◆ Materials provided ◆
▶
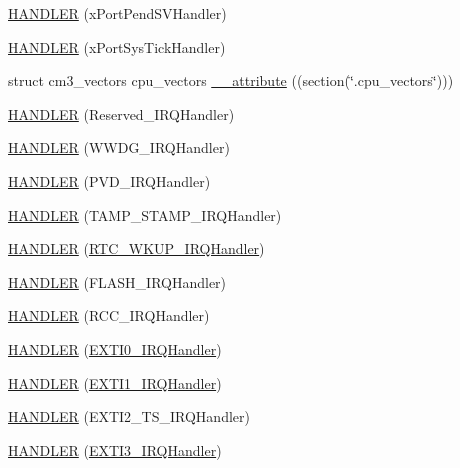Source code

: \begin{DoxyCompactItemize}
\item 
\hyperlink{group___p_i_o_s_ga34841d66016106a71850a3c0efb0cbe7}{\-H\-A\-N\-D\-L\-E\-R} (x\-Port\-Pend\-S\-V\-Handler)
\item 
\hyperlink{group___p_i_o_s_ga3475219dea921ff367d4230f32172c25}{\-H\-A\-N\-D\-L\-E\-R} (x\-Port\-Sys\-Tick\-Handler)
\item 
struct cm3\-\_\-vectors cpu\-\_\-vectors \hyperlink{group___p_i_o_s_gaa3091d7ad2e376e149c455e647ad1f03}{\-\_\-\-\_\-attribute} ((section(\char`\"{}.cpu\-\_\-vectors\char`\"{})))
\item 
\hyperlink{group___p_i_o_s_ga2b6188c113332aeef4dfae90570b2a7c}{\-H\-A\-N\-D\-L\-E\-R} (\-Reserved\-\_\-\-I\-R\-Q\-Handler)
\item 
\hyperlink{group___p_i_o_s_gacc51fb846ad8dc05370ab051b0307eff}{\-H\-A\-N\-D\-L\-E\-R} (\-W\-W\-D\-G\-\_\-\-I\-R\-Q\-Handler)
\item 
\hyperlink{group___p_i_o_s_gacaf5a0d71233fe05229985176913af99}{\-H\-A\-N\-D\-L\-E\-R} (\-P\-V\-D\-\_\-\-I\-R\-Q\-Handler)
\item 
\hyperlink{group___p_i_o_s_ga24e33b33d441bd37d1127c6d8b43af02}{\-H\-A\-N\-D\-L\-E\-R} (\-T\-A\-M\-P\-\_\-\-S\-T\-A\-M\-P\-\_\-\-I\-R\-Q\-Handler)
\item 
\hyperlink{group___p_i_o_s_ga6c0711ebc5e0b1aaf3e7c7555be644b0}{\-H\-A\-N\-D\-L\-E\-R} (\hyperlink{group___sparky_ga7e78266985c97f3b7e8a9f91893657d1}{\-R\-T\-C\-\_\-\-W\-K\-U\-P\-\_\-\-I\-R\-Q\-Handler})
\item 
\hyperlink{group___p_i_o_s_gad2d12e5da34f9831f5fb626f4d6f9258}{\-H\-A\-N\-D\-L\-E\-R} (\-F\-L\-A\-S\-H\-\_\-\-I\-R\-Q\-Handler)
\item 
\hyperlink{group___p_i_o_s_gaa39ba7a7b9c4858c671e0e0811fbdf15}{\-H\-A\-N\-D\-L\-E\-R} (\-R\-C\-C\-\_\-\-I\-R\-Q\-Handler)
\item 
\hyperlink{group___p_i_o_s_ga4d34c7117246e20017f92377a86ef1d8}{\-H\-A\-N\-D\-L\-E\-R} (\hyperlink{group___p_i_o_s___e_x_t_i_ga17e9789a29a87d2df54f12b94dd1a0b6}{\-E\-X\-T\-I0\-\_\-\-I\-R\-Q\-Handler})
\item 
\hyperlink{group___p_i_o_s_ga45e5b700a5acc59f46c85542ef3ced58}{\-H\-A\-N\-D\-L\-E\-R} (\hyperlink{group___p_i_o_s___e_x_t_i_ga49cfdd46eb8d0ef3e1987514aa9343dc}{\-E\-X\-T\-I1\-\_\-\-I\-R\-Q\-Handler})
\item 
\hyperlink{group___p_i_o_s_ga0447579d55e271d7a793046ae6eca6e4}{\-H\-A\-N\-D\-L\-E\-R} (\-E\-X\-T\-I2\-\_\-\-T\-S\-\_\-\-I\-R\-Q\-Handler)
\item 
\hyperlink{group___p_i_o_s_gaad3527eb1b913871844c4e19b1208781}{\-H\-A\-N\-D\-L\-E\-R} (\hyperlink{group___p_i_o_s___e_x_t_i_ga30c045de96d18ec9c67a7b9e4350920f}{\-E\-X\-T\-I3\-\_\-\-I\-R\-Q\-Handler})

\end{DoxyCompactItemize}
◀
◆ What to work on ◆
Return the listing above in an exact copy that leaves out the images.

◆ Exercise result ◆
Source code

: \begin{DoxyCompactItemize}
\item 
\hyperlink{group___p_i_o_s_ga34841d66016106a71850a3c0efb0cbe7}{\-H\-A\-N\-D\-L\-E\-R} (x\-Port\-Pend\-S\-V\-Handler)
\item 
\hyperlink{group___p_i_o_s_ga3475219dea921ff367d4230f32172c25}{\-H\-A\-N\-D\-L\-E\-R} (x\-Port\-Sys\-Tick\-Handler)
\item 
struct cm3\-\_\-vectors cpu\-\_\-vectors \hyperlink{group___p_i_o_s_gaa3091d7ad2e376e149c455e647ad1f03}{\-\_\-\-\_\-attribute} ((section(\char`\"{}.cpu\-\_\-vectors\char`\"{})))
\item 
\hyperlink{group___p_i_o_s_ga2b6188c113332aeef4dfae90570b2a7c}{\-H\-A\-N\-D\-L\-E\-R} (\-Reserved\-\_\-\-I\-R\-Q\-Handler)
\item 
\hyperlink{group___p_i_o_s_gacc51fb846ad8dc05370ab051b0307eff}{\-H\-A\-N\-D\-L\-E\-R} (\-W\-W\-D\-G\-\_\-\-I\-R\-Q\-Handler)
\item 
\hyperlink{group___p_i_o_s_gacaf5a0d71233fe05229985176913af99}{\-H\-A\-N\-D\-L\-E\-R} (\-P\-V\-D\-\_\-\-I\-R\-Q\-Handler)
\item 
\hyperlink{group___p_i_o_s_ga24e33b33d441bd37d1127c6d8b43af02}{\-H\-A\-N\-D\-L\-E\-R} (\-T\-A\-M\-P\-\_\-\-S\-T\-A\-M\-P\-\_\-\-I\-R\-Q\-Handler)
\item 
\hyperlink{group___p_i_o_s_ga6c0711ebc5e0b1aaf3e7c7555be644b0}{\-H\-A\-N\-D\-L\-E\-R} (\hyperlink{group___sparky_ga7e78266985c97f3b7e8a9f91893657d1}{\-R\-T\-C\-\_\-\-W\-K\-U\-P\-\_\-\-I\-R\-Q\-Handler})
\item 
\hyperlink{group___p_i_o_s_gad2d12e5da34f9831f5fb626f4d6f9258}{\-H\-A\-N\-D\-L\-E\-R} (\-F\-L\-A\-S\-H\-\_\-\-I\-R\-Q\-Handler)
\item 
\hyperlink{group___p_i_o_s_gaa39ba7a7b9c4858c671e0e0811fbdf15}{\-H\-A\-N\-D\-L\-E\-R} (\-R\-C\-C\-\_\-\-I\-R\-Q\-Handler)
\item 
\hyperlink{group___p_i_o_s_ga4d34c7117246e20017f92377a86ef1d8}{\-H\-A\-N\-D\-L\-E\-R} (\hyperlink{group___p_i_o_s___e_x_t_i_ga17e9789a29a87d2df54f12b94dd1a0b6}{\-E\-X\-T\-I0\-\_\-\-I\-R\-Q\-Handler})
\item 
\hyperlink{group___p_i_o_s_ga45e5b700a5acc59f46c85542ef3ced58}{\-H\-A\-N\-D\-L\-E\-R} (\hyperlink{group___p_i_o_s___e_x_t_i_ga49cfdd46eb8d0ef3e1987514aa9343dc}{\-E\-X\-T\-I1\-\_\-\-I\-R\-Q\-Handler})
\item 
\hyperlink{group___p_i_o_s_ga0447579d55e271d7a793046ae6eca6e4}{\-H\-A\-N\-D\-L\-E\-R} (\-E\-X\-T\-I2\-\_\-\-T\-S\-\_\-\-I\-R\-Q\-Handler)
\item 
\hyperlink{group___p_i_o_s_gaad3527eb1b913871844c4e19b1208781}{\-H\-A\-N\-D\-L\-E\-R} (\hyperlink{group___p_i_o_s___e_x_t_i_ga30c045de96d18ec9c67a7b9e4350920f}{\-E\-X\-T\-I3\-\_\-\-I\-R\-Q\-Handler})

\end{DoxyCompactItemize}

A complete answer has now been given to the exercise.